* [What the task asks]: Pictures are to be omitted, and every entry below is to be restated exactly.

* [Stored data]:

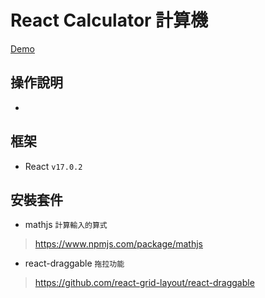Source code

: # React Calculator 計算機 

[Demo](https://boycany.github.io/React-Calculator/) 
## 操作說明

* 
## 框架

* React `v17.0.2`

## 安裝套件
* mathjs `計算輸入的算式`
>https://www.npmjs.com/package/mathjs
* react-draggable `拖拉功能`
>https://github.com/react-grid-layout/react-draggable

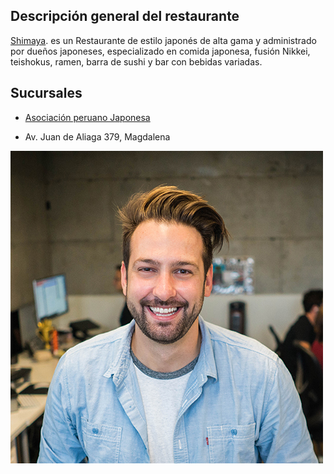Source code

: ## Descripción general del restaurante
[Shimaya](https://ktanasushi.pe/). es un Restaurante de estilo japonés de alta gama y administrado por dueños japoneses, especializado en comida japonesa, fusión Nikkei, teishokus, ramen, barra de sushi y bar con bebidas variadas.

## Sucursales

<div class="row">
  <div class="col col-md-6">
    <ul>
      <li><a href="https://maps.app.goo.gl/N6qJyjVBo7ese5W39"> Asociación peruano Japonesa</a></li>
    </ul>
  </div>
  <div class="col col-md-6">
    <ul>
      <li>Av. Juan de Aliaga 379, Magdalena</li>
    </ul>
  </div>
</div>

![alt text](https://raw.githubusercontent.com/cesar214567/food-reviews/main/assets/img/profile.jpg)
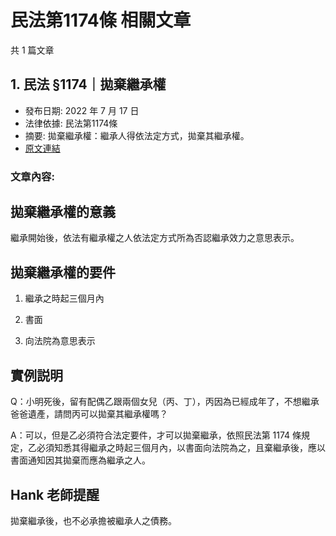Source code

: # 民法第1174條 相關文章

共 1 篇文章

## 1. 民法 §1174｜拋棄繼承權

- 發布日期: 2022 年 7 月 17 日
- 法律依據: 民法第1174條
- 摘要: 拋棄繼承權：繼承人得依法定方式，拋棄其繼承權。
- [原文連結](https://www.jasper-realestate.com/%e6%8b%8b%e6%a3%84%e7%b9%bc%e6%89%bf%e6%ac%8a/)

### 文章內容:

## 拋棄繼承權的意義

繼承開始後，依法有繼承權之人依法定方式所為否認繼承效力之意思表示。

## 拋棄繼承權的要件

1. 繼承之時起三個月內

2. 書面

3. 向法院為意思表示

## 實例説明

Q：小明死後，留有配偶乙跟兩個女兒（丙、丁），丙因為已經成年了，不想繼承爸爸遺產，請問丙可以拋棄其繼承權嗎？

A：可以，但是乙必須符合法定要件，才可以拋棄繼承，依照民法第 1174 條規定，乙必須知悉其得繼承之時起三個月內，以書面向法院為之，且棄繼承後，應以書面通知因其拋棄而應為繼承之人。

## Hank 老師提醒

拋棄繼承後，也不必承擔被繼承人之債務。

* [Exercise response]:
Source code

: # React Calculator 計算機 

[Demo](https://boycany.github.io/React-Calculator/) 
## 操作說明

* 
## 框架

* React `v17.0.2`

## 安裝套件
* mathjs `計算輸入的算式`
>https://www.npmjs.com/package/mathjs
* react-draggable `拖拉功能`
>https://github.com/react-grid-layout/react-draggable

Source code

: ## Descripción general del restaurante
[Shimaya](https://ktanasushi.pe/). es un Restaurante de estilo japonés de alta gama y administrado por dueños japoneses, especializado en comida japonesa, fusión Nikkei, teishokus, ramen, barra de sushi y bar con bebidas variadas.

## Sucursales

<div class="row">
  <div class="col col-md-6">
    <ul>
      <li><a href="https://maps.app.goo.gl/N6qJyjVBo7ese5W39"> Asociación peruano Japonesa</a></li>
    </ul>
  </div>
  <div class="col col-md-6">
    <ul>
      <li>Av. Juan de Aliaga 379, Magdalena</li>
    </ul>
  </div>
</div>

![alt text](https://raw.githubusercontent.com/cesar214567/food-reviews/main/assets/img/profile.jpg)
Source code

: # 民法第1174條 相關文章

共 1 篇文章

## 1. 民法 §1174｜拋棄繼承權

- 發布日期: 2022 年 7 月 17 日
- 法律依據: 民法第1174條
- 摘要: 拋棄繼承權：繼承人得依法定方式，拋棄其繼承權。
- [原文連結](https://www.jasper-realestate.com/%e6%8b%8b%e6%a3%84%e7%b9%bc%e6%89%bf%e6%ac%8a/)

### 文章內容:

## 拋棄繼承權的意義

繼承開始後，依法有繼承權之人依法定方式所為否認繼承效力之意思表示。

## 拋棄繼承權的要件

1. 繼承之時起三個月內

2. 書面

3. 向法院為意思表示

## 實例説明

Q：小明死後，留有配偶乙跟兩個女兒（丙、丁），丙因為已經成年了，不想繼承爸爸遺產，請問丙可以拋棄其繼承權嗎？

A：可以，但是乙必須符合法定要件，才可以拋棄繼承，依照民法第 1174 條規定，乙必須知悉其得繼承之時起三個月內，以書面向法院為之，且棄繼承後，應以書面通知因其拋棄而應為繼承之人。

## Hank 老師提醒

拋棄繼承後，也不必承擔被繼承人之債務。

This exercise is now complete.